Sęk w tym, że żadne z tych rozwiązań się nie sprawdziło, bo było za mało czasu. Co więcej, sytuacja CCB się pogorszyła: teraz punktem wyjścia do podjęcia decyzji przez Ministerstwo Zdrowia jest raport AOTM, który dotyczy zaledwie kilku wybranych procedur, a nie raport przygotowany przez zespół prof. Rafała Dziadziuszki, w którym było ich znacznie więcej. – Nikt nie jest w stanie nam powiedzieć, ilu pacjentów rocznie może trafiać do Centrum przy tak bardzo okrojonych wskazaniach – podkreśla prof. Jeżabek.

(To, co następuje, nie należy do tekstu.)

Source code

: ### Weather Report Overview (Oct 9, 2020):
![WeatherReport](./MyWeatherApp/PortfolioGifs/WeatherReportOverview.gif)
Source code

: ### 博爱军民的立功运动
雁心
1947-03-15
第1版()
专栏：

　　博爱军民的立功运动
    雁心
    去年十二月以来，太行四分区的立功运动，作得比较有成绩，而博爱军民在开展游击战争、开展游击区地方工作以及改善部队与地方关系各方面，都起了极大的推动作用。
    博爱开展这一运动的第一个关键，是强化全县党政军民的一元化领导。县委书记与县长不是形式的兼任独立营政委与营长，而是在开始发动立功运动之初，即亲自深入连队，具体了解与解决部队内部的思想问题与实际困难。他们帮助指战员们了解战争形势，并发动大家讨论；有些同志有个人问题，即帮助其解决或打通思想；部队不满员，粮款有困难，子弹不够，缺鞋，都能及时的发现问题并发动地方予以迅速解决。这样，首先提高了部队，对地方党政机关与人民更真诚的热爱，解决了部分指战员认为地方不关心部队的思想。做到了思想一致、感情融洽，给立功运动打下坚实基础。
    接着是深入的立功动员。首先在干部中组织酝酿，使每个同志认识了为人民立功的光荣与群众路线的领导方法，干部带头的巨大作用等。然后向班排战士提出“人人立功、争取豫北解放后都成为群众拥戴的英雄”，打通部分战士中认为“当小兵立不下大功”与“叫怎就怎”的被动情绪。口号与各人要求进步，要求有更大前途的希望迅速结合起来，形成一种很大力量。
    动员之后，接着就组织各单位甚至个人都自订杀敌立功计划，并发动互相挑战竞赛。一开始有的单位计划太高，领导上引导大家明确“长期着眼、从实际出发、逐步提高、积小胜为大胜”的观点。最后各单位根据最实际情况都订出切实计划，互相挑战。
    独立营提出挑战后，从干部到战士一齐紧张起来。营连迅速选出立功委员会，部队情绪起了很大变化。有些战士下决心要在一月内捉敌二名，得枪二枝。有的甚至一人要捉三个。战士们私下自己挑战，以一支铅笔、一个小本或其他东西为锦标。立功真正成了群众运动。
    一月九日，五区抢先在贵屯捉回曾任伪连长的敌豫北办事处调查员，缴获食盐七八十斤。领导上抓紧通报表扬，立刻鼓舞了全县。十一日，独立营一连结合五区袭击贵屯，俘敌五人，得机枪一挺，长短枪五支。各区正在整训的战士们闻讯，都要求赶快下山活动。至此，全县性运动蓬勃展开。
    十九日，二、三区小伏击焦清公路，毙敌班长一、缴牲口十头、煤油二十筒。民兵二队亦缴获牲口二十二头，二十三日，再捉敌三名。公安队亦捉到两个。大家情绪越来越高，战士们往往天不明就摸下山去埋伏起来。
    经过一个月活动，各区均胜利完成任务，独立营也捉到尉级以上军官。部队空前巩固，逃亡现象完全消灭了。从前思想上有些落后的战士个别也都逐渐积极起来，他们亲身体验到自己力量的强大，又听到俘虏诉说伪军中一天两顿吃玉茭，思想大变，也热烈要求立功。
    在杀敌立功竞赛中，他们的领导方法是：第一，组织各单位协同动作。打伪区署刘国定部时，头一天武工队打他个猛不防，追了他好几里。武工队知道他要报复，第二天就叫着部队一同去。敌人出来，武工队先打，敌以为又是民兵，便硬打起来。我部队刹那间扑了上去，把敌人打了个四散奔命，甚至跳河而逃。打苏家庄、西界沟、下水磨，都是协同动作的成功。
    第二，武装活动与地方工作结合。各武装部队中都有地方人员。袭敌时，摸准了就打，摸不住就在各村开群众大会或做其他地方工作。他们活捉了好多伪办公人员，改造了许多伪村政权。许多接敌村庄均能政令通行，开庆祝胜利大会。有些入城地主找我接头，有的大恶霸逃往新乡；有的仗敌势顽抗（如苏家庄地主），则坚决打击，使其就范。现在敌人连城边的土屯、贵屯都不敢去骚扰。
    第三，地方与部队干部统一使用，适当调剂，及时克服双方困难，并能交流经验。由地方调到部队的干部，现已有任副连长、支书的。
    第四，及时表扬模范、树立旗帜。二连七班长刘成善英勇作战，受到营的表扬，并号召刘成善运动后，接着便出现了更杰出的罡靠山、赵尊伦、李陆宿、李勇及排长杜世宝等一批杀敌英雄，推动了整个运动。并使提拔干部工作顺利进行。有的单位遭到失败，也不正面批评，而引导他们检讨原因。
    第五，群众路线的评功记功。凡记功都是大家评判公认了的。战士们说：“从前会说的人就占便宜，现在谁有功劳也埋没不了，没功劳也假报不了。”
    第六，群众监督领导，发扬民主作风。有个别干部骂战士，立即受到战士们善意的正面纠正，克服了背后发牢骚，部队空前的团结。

Dyrektor IFJ PAN podkreśla, że prace w ministerstwie nabrały przyspieszenia – trudno mówić o opieszałości czy niechęci do rozwiązania problemu. Pracownicy CCB i Instytutu Fizyki Jądrowej mieli niezwykle pracowity koniec roku. Ministerstwo Zdrowia tuż przed Wigilią zażyczyło sobie skanów faktur dotyczących kosztów funkcjonowania ośrodka, poprosiło też o kilkuletni biznesplan.
- Wszystko w terminie wysyłamy – mówi prof. Jeżabek, który nie ukrywa, że duże nadzieje na szybkie załatwienie formalności pokłada w fakcie, iż projekt CCB mocno wspierali, jeszcze przed wyborami parlamentarnymi, posłowie Prawa i Sprawiedliwości z Małopolski. Andrzej Adamczyk, dziś minister infrastruktury i budownictwa, w maju apelował do premier Ewy Kopacz o interwencję i przyspieszenie prac nad refundacją terapii protonowej dla pacjentów. - Trudno sobie nawet wyobrazić, że wybudowany kosztem ok. 300 mln zł i oferujący najbardziej zaawansowaną technologię walki z rakiem stoi nieczynny z powodu przewlekłych procedur administracyjnych – mówił w maju poseł Adamczyk. Poseł chciał, by CCB mogło przyjmować pacjentów od razu po uruchomieniu, czyli jeszcze w październiku 2015 roku.
Tymczasem, nawet jeśli wszystkie proceduralne kwestie zostaną załatwione, drzwi do protonoterapii dla pacjentów i tak pozostaną jeszcze przymknięte. Przygotować się będą musiały również szpitale, w których pacjenci będą prowadzeni (w ośrodku wykonywane będą wyłącznie zabiegi). W szpitalach zaś przygotowania ruszą pełną parą dopiero wtedy, gdy będzie wiadomo, że są pieniądze na finansowanie terapii i CCB może zacząć przyjmowanie pacjentów.